On 10 October, McCartney and Ringo Starr finished the song, Starr adding drums and handclaps, McCartney adding more vocals, bass guitar, and lead guitar. Lennon and Harrison were again occupied, supervising string overdubs for “Piggies” and “Glass Onion.”

Lennon revealed that, despite his tough exterior, Paul working on his own had upset him: “Still I can’t speak for George, but I was always hurt when Paul would knock something off without involving us. But that’s just the way it was then.”

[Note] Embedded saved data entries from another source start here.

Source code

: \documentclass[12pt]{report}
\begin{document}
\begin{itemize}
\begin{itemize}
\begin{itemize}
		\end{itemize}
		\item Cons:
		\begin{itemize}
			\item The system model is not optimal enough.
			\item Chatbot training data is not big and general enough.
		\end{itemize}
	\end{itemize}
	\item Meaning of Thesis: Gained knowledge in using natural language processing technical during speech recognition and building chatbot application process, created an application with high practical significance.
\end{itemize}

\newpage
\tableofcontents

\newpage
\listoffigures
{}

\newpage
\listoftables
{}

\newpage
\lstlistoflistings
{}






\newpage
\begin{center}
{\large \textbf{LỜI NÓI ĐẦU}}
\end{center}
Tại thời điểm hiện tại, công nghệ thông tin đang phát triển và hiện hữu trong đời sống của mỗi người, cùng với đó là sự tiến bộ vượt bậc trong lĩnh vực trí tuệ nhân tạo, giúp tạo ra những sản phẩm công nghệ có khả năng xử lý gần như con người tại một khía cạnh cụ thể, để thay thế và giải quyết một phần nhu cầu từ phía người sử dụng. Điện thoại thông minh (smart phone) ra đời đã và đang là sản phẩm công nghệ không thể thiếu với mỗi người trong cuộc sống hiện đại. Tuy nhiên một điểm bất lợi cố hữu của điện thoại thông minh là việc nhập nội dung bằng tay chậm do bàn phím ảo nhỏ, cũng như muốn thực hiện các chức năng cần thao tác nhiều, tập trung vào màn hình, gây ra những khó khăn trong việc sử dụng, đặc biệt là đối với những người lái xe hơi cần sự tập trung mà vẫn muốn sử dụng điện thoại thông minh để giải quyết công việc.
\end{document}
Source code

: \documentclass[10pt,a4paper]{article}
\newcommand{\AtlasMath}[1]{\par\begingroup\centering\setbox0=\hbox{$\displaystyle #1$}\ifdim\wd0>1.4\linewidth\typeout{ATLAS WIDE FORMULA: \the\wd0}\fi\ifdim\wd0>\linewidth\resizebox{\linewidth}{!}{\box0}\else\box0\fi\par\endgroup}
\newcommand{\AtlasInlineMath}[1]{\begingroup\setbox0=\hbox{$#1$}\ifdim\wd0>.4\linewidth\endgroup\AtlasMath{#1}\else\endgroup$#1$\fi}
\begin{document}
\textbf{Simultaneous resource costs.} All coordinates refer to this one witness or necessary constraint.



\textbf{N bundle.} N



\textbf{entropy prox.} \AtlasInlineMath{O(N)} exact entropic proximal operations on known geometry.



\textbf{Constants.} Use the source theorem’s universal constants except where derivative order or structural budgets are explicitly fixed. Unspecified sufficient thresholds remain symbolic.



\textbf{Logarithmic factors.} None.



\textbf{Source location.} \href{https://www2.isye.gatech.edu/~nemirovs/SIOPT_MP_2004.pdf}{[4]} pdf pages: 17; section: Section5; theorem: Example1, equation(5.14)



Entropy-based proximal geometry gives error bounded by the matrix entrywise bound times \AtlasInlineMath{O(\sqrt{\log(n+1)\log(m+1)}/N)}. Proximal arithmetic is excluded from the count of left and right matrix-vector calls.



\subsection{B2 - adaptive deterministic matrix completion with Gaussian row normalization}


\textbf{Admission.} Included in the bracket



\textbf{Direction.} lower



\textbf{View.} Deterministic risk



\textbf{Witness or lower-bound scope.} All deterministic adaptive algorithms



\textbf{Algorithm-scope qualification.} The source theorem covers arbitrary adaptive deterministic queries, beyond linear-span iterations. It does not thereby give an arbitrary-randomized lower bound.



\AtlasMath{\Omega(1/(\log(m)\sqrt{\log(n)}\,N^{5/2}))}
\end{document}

A year later and McCartney was defending his right to record the track on his own, claiming it was an intentional slight: “There’s only one incident I can think of, which John has publically mentioned. It was when I went off with Ringo and did ‘Why Don’t We Do It In The Road.’ It wasn’t a deliberate thing, John and George were tied up finishing something, and me and Ringo were free, just hanging around, so I said to Ringo, ‘Let’s go and do this.'”

So rare was Lennon’s complimenting of Macca’s track that he also remembers John enjoying the song: “I did hear John sometime later singing it. He liked the song, and I suppose he wanted to do it with me. It was a very John sort of song anyway. That’s why he liked it, I suppose. It was very John, the idea of it, not me. I wrote it as a ricochet off John.”